**What is required**
Lines below that include the word "seasonal" should each be copied.

START Material for this exercise

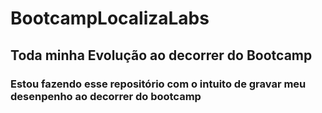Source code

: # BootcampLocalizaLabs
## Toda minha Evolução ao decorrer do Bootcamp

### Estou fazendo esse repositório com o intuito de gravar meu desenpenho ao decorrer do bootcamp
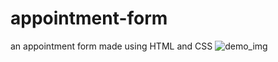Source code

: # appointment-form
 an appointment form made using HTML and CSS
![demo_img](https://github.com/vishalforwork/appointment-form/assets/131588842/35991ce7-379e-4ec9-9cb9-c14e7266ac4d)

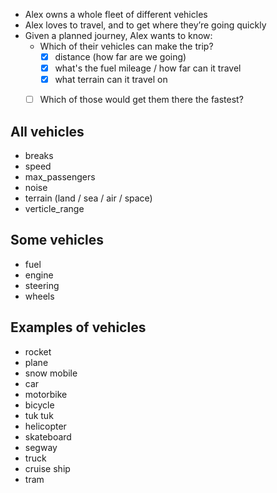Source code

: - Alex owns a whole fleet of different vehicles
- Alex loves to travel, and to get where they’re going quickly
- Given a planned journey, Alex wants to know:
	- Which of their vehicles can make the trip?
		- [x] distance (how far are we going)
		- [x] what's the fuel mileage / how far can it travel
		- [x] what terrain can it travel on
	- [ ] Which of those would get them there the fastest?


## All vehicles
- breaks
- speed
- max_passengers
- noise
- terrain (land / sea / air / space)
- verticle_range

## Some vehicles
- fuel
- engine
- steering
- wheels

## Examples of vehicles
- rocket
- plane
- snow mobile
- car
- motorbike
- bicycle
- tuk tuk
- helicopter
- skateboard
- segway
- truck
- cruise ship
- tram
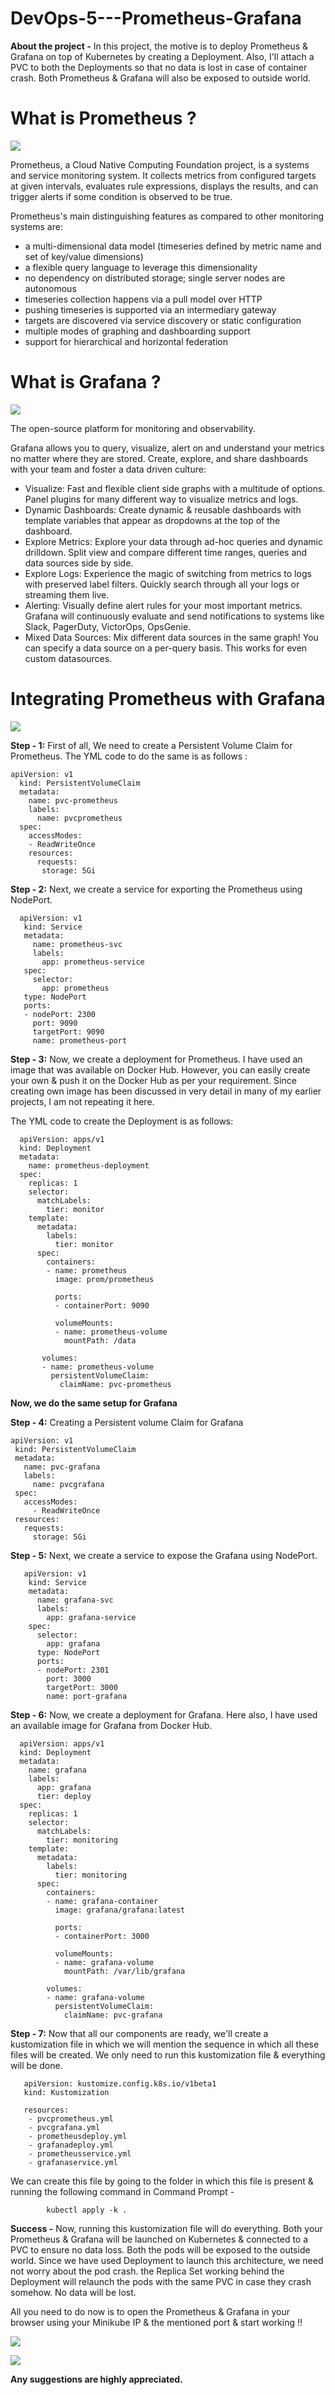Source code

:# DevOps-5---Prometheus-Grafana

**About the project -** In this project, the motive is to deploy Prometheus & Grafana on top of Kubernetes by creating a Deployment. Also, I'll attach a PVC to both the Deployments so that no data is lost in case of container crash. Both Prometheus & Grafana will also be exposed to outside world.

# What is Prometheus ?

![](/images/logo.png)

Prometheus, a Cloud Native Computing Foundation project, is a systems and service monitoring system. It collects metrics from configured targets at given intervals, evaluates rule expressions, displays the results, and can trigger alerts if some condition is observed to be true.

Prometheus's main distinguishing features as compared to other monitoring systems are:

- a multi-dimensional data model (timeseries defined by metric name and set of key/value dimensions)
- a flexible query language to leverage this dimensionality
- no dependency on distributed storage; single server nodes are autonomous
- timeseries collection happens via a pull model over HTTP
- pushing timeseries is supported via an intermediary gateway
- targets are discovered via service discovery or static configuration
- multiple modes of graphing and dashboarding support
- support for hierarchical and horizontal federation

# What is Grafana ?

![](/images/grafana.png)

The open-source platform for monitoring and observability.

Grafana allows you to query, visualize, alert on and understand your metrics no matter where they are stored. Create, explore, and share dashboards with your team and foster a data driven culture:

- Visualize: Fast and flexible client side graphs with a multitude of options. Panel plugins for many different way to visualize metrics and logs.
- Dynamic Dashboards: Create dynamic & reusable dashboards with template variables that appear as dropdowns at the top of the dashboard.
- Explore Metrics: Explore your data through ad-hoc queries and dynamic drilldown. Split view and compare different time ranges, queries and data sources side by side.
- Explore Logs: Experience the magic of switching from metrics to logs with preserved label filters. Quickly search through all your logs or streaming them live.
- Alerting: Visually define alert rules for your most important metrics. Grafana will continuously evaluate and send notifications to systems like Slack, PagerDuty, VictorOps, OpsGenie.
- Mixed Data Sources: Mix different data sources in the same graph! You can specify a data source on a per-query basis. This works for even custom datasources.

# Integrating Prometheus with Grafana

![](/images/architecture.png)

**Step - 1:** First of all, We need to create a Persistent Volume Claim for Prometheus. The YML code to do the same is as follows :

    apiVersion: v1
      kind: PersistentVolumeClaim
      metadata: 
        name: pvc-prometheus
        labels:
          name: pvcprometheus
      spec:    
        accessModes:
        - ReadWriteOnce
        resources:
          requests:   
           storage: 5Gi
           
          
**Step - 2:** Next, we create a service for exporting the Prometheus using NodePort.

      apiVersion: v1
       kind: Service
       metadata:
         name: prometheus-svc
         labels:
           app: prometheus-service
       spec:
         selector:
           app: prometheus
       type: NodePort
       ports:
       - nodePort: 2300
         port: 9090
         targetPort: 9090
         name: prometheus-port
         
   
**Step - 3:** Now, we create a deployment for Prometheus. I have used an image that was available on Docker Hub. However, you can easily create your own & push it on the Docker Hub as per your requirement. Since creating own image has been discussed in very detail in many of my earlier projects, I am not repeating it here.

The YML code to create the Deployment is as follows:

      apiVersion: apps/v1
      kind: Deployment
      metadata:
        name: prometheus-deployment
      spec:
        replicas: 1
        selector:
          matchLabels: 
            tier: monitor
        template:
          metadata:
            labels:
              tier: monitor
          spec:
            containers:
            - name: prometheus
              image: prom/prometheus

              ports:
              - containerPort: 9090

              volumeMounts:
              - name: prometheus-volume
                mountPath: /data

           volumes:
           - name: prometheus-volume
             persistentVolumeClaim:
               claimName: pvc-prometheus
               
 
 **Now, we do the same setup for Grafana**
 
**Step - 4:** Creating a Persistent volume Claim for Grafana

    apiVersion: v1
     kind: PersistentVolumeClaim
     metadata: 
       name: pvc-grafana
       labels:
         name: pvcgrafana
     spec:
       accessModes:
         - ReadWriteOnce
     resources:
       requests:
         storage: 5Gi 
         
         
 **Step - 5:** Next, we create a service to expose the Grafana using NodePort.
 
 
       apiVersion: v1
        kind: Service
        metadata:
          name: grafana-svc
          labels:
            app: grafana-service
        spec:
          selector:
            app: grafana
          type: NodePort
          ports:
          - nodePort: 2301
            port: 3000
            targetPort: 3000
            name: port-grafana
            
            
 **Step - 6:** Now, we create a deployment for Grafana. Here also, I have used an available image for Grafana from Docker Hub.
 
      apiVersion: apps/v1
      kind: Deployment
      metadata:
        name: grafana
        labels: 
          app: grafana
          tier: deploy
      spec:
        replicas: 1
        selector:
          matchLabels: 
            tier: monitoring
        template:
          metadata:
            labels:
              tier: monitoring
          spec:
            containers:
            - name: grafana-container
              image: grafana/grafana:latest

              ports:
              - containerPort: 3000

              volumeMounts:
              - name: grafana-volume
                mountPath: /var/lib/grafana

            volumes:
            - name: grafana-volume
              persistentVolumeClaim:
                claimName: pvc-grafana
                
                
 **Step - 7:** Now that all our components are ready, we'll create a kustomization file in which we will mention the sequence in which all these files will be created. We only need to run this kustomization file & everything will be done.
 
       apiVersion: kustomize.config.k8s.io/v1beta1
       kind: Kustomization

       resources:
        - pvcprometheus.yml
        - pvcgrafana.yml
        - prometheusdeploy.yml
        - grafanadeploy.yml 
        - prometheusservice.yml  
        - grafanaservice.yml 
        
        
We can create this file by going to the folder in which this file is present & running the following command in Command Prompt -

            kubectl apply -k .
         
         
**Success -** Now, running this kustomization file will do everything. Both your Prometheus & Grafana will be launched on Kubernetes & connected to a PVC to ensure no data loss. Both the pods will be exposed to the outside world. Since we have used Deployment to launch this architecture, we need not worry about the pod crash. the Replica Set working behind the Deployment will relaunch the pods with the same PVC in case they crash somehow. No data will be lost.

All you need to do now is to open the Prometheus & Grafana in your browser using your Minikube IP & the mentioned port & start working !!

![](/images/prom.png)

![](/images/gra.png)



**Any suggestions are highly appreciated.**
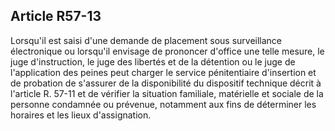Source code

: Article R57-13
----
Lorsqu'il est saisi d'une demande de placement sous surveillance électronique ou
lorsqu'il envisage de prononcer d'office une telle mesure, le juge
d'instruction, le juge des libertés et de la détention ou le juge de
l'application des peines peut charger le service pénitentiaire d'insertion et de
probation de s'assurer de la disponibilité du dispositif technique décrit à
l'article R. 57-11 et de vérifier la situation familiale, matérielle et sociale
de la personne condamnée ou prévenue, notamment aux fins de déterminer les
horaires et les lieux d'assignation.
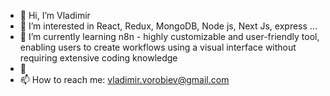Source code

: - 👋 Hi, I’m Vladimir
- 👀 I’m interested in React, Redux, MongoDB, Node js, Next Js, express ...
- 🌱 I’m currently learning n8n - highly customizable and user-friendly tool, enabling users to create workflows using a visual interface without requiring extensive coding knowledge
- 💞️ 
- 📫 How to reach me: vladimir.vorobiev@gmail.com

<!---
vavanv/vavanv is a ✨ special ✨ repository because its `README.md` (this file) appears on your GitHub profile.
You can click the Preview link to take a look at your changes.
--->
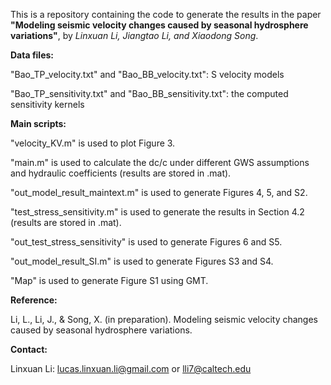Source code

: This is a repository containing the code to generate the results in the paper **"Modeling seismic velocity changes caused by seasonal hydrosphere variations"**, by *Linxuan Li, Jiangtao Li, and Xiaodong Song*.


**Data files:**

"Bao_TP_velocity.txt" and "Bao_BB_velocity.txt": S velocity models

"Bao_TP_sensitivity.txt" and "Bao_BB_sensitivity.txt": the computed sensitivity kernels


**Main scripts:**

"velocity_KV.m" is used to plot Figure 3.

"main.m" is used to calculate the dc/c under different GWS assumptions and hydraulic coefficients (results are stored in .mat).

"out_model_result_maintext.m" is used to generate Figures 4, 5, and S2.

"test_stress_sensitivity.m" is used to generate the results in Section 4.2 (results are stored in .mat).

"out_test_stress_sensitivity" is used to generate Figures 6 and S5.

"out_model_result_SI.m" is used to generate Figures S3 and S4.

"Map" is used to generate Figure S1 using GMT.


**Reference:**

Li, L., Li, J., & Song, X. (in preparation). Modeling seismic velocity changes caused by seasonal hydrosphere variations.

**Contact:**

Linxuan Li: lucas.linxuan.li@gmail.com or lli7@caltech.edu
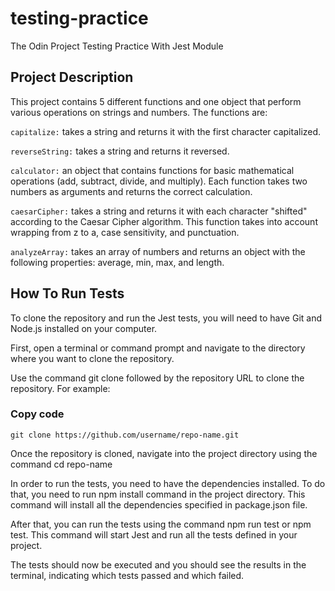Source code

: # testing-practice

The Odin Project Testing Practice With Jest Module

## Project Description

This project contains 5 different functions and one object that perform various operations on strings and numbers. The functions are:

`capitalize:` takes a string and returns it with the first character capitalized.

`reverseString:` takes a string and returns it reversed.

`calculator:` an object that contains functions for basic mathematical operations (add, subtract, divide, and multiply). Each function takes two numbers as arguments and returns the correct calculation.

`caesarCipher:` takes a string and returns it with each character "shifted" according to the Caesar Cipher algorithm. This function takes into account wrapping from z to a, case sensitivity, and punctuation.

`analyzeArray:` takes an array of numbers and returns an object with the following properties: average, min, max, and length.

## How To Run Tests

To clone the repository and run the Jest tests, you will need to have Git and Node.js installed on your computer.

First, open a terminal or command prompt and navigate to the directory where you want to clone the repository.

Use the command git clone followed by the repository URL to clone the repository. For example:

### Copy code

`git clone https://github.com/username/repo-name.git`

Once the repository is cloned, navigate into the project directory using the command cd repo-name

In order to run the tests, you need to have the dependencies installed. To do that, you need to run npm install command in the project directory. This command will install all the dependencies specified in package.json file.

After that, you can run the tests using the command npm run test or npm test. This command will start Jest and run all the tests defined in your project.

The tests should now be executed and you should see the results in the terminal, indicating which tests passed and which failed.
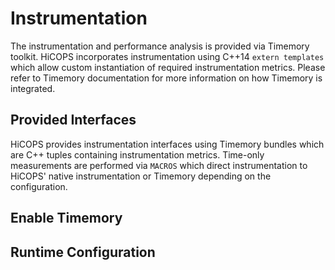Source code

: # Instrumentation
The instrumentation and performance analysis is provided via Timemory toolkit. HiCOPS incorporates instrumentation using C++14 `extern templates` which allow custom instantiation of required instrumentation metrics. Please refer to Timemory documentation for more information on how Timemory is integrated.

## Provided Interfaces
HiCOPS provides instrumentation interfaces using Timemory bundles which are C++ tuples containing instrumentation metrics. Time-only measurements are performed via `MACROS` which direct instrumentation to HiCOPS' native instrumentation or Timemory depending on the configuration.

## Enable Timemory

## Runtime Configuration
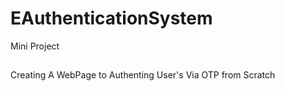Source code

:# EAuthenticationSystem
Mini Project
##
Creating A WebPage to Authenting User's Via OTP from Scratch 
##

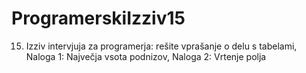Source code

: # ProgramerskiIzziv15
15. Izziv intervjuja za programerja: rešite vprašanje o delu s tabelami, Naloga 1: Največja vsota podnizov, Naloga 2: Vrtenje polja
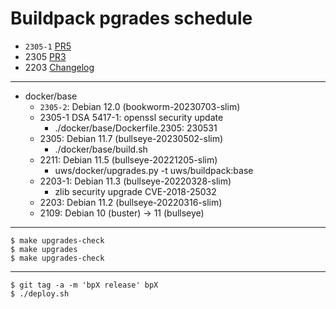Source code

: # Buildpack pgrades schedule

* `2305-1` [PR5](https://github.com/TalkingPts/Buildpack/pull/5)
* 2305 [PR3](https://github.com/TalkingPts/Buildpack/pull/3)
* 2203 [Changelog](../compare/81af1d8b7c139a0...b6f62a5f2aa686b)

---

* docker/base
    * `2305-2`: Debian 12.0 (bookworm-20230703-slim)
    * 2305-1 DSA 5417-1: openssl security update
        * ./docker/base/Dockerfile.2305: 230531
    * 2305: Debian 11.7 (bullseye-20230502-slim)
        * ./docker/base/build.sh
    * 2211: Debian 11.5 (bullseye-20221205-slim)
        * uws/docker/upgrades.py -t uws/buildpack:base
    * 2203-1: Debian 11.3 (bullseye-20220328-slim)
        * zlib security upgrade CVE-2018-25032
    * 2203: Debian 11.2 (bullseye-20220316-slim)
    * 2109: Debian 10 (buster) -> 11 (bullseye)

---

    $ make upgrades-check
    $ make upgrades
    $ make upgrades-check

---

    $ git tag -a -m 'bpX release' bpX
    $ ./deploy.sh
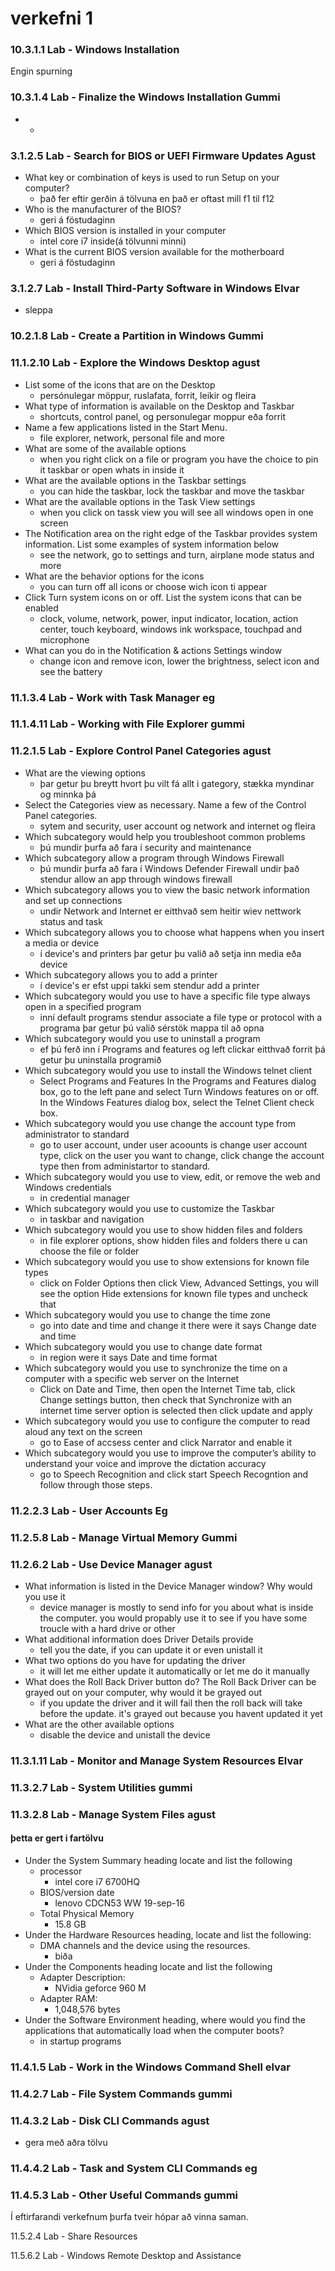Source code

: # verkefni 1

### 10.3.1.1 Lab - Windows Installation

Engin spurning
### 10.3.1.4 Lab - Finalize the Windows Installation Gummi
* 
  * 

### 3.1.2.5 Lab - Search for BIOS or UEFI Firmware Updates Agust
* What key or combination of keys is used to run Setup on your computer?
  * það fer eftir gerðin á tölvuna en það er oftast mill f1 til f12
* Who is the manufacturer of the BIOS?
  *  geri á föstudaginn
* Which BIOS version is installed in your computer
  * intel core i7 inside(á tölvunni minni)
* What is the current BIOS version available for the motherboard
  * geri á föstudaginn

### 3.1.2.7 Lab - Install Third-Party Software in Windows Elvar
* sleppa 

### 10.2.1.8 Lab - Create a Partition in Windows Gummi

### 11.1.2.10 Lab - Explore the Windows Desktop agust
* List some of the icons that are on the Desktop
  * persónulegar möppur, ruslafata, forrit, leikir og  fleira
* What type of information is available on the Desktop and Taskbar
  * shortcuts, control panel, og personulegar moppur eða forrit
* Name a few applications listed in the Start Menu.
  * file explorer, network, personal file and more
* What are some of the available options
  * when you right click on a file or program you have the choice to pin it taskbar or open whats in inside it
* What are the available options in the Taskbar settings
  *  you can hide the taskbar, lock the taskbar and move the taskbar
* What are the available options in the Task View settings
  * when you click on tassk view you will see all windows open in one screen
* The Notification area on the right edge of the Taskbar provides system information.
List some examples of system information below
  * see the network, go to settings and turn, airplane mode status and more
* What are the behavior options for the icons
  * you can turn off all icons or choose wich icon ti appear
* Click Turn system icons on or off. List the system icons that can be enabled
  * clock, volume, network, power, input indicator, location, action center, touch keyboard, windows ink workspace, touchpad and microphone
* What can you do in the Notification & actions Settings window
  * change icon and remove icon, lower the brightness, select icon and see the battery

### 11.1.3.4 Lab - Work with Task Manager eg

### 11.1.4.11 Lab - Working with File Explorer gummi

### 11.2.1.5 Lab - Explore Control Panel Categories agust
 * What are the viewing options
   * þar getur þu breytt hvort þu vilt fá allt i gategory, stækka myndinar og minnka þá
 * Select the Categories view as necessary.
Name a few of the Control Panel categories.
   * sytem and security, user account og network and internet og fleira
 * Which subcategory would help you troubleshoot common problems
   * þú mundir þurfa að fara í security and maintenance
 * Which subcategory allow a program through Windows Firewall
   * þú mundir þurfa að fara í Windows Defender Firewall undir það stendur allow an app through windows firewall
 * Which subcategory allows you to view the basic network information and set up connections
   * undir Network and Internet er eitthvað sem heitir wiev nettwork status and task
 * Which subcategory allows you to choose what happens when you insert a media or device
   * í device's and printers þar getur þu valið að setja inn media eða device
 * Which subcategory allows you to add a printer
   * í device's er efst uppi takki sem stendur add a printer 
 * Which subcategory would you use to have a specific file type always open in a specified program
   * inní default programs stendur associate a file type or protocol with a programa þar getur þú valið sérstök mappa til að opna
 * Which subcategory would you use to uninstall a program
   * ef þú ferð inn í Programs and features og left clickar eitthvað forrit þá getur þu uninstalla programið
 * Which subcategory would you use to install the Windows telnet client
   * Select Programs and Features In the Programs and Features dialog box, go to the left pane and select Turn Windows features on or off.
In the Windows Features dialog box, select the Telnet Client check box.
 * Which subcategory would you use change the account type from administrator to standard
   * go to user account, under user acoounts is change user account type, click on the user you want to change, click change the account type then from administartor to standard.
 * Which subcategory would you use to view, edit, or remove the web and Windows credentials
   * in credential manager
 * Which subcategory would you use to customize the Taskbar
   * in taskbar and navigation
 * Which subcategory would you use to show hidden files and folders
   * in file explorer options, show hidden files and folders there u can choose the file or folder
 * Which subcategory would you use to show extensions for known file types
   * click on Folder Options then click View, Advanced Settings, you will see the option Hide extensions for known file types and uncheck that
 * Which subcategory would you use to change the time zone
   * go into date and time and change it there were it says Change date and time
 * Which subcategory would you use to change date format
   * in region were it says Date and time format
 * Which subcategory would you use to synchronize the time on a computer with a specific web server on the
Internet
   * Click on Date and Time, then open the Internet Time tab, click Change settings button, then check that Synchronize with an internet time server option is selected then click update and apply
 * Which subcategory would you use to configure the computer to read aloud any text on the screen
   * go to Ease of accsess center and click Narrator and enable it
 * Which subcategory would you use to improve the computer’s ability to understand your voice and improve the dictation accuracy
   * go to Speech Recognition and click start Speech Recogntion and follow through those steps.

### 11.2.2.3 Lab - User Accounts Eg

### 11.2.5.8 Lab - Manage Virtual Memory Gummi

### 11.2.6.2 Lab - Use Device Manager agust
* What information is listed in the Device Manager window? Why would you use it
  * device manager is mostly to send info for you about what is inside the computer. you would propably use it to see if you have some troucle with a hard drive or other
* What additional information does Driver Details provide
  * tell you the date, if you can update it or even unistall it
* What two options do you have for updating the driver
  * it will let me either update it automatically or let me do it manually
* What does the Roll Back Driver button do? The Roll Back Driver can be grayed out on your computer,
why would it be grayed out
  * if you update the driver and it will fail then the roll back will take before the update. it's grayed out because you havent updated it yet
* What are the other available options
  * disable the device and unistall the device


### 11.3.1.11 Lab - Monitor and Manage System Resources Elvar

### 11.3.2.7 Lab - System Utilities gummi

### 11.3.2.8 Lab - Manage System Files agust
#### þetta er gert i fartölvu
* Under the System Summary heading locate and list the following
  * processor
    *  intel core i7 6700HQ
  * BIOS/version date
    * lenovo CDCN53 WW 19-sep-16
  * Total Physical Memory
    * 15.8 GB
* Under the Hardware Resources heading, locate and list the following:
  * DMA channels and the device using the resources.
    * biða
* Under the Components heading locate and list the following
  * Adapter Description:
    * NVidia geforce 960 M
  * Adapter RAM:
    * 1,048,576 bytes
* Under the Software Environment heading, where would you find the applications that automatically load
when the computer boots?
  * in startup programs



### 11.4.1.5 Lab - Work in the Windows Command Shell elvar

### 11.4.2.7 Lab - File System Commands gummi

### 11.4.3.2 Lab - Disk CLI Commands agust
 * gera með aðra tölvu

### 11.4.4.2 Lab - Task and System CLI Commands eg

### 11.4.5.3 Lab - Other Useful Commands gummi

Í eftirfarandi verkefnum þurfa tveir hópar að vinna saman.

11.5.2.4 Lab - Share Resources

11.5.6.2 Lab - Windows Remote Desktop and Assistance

END Material for this exercise

**Response to the exercise**
: This is a repository containing the code to generate the results in the paper **"Modeling seismic velocity changes caused by seasonal hydrosphere variations"**, by *Linxuan Li, Jiangtao Li, and Xiaodong Song*.
Li, L., Li, J., & Song, X. (in preparation). Modeling seismic velocity changes caused by seasonal hydrosphere variations.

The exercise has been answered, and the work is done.